Brief
Your task is to repeat the entries below exactly and to leave their images out.

Records to use

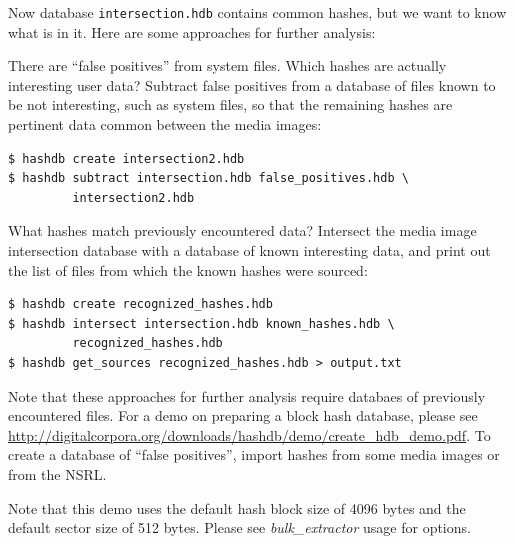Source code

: \documentclass[12pt,twoside]{article}
\newcommand{\bulk}{\emph{bulk\_extractor}\xspace}
\begin{document}
Now database \texttt{intersection.hdb} contains common hashes,
but we want to know what is in it.
Here are some approaches for further analysis:
\begin{compactitem}
\item There are ``false positives'' from system files.
Which hashes are actually interesting user data?
Subtract false positives from a database of files known to be not interesting,
such as system files,
so that the remaining hashes are pertinent data common between the
media images:
\begin{verbatim}
$ hashdb create intersection2.hdb
$ hashdb subtract intersection.hdb false_positives.hdb \
         intersection2.hdb
\end{verbatim}

\item What hashes match previously encountered data?
Intersect the media image intersection database
with a database of known interesting data,
and print out the list of files from which the known hashes were sourced:
\begin{verbatim}
$ hashdb create recognized_hashes.hdb
$ hashdb intersect intersection.hdb known_hashes.hdb \
         recognized_hashes.hdb
$ hashdb get_sources recognized_hashes.hdb > output.txt
\end{verbatim}
\end{compactitem}

Note that these approaches for further analysis require
databaes of previously encountered files.
For a demo on preparing a block hash database, please see
\url{http://digitalcorpora.org/downloads/hashdb/demo/create\_hdb\_demo.pdf}.
To create a database of ``false positives'',
import hashes from some media images or from the NSRL.

Note that this demo uses the default hash block size of 4096 bytes
and the default sector size of 512 bytes.
Please see \bulk usage for options.
\end{document}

Answer section
Source code

: \documentclass[12pt,twoside]{article}
\newcommand{\bulk}{\emph{bulk\_extractor}\xspace}
\begin{document}
Now database \texttt{intersection.hdb} contains common hashes,
but we want to know what is in it.
Here are some approaches for further analysis:
\begin{compactitem}
\item There are ``false positives'' from system files.
Which hashes are actually interesting user data?
Subtract false positives from a database of files known to be not interesting,
such as system files,
so that the remaining hashes are pertinent data common between the
media images:
\begin{verbatim}
$ hashdb create intersection2.hdb
$ hashdb subtract intersection.hdb false_positives.hdb \
         intersection2.hdb
\end{verbatim}

\item What hashes match previously encountered data?
Intersect the media image intersection database
with a database of known interesting data,
and print out the list of files from which the known hashes were sourced:
\begin{verbatim}
$ hashdb create recognized_hashes.hdb
$ hashdb intersect intersection.hdb known_hashes.hdb \
         recognized_hashes.hdb
$ hashdb get_sources recognized_hashes.hdb > output.txt
\end{verbatim}
\end{compactitem}

Note that these approaches for further analysis require
databaes of previously encountered files.
For a demo on preparing a block hash database, please see
\url{http://digitalcorpora.org/downloads/hashdb/demo/create\_hdb\_demo.pdf}.
To create a database of ``false positives'',
import hashes from some media images or from the NSRL.

Note that this demo uses the default hash block size of 4096 bytes
and the default sector size of 512 bytes.
Please see \bulk usage for options.
\end{document}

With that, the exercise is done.